* _REQUIRED WORK_:
How many lines in the material below include the string "deposition"? Only the number should be given.

══ MATERIAL FOR THE TASK ══

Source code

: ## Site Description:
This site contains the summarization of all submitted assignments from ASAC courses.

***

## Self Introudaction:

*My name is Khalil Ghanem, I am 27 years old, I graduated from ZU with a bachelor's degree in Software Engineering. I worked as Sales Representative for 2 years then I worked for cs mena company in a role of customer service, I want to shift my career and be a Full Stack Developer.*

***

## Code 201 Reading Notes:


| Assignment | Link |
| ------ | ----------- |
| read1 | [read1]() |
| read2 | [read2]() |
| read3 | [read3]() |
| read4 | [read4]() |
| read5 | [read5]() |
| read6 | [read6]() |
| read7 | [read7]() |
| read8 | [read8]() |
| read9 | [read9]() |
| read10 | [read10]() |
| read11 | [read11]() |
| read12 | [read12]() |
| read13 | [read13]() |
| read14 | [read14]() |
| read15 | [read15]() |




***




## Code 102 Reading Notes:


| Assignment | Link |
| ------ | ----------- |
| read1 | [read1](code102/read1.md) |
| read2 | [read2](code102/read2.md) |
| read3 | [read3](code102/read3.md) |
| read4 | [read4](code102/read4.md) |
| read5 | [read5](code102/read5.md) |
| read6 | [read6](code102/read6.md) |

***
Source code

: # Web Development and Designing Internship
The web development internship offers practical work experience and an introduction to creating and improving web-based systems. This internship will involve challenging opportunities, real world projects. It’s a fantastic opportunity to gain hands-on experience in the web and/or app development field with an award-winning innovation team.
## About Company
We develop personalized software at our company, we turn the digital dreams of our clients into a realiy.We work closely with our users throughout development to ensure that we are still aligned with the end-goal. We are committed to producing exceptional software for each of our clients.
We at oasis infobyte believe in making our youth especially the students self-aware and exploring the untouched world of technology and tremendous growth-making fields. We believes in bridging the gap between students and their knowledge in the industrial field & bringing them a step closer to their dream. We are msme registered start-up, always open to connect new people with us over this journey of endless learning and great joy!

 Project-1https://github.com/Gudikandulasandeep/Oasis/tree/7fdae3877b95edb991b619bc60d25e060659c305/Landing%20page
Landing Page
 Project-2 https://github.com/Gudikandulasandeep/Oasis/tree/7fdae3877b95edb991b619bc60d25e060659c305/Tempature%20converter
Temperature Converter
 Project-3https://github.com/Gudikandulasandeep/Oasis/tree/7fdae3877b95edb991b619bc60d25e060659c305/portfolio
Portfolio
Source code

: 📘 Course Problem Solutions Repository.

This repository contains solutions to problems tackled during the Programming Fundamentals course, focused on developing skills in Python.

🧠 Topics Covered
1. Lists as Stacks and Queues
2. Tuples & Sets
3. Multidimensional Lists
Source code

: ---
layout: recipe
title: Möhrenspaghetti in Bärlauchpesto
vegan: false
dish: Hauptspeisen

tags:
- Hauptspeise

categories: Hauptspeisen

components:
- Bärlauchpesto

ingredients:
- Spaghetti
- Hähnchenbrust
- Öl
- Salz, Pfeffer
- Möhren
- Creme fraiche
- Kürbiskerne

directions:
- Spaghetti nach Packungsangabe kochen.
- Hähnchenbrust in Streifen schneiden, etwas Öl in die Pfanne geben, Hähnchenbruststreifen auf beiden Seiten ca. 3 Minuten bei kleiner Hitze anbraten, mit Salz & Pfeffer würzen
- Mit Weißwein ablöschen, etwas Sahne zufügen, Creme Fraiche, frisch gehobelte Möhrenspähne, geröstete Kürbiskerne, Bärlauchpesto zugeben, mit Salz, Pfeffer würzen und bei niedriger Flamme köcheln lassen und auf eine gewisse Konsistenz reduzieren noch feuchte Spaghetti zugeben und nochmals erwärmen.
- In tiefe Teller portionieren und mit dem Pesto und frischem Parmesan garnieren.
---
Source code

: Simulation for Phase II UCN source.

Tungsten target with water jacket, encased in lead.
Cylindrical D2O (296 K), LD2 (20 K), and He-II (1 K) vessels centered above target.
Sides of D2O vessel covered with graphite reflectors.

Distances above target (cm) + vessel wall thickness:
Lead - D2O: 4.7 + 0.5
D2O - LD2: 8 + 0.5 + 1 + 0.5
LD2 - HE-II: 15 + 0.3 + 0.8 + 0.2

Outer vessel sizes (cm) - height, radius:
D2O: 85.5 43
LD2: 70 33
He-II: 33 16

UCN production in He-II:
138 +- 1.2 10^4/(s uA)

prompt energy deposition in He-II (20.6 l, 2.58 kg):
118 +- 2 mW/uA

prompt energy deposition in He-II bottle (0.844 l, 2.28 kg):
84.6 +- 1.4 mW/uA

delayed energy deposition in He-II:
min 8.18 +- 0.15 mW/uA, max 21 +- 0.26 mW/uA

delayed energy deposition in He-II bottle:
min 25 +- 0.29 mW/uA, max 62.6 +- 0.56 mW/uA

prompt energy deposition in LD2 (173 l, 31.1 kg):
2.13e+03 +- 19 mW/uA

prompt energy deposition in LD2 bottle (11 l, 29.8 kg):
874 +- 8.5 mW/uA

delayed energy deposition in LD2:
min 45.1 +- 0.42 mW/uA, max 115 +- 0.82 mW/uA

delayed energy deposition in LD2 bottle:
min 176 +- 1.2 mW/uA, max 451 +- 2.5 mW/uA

═══

* _RESULT OF THIS TASK_:
8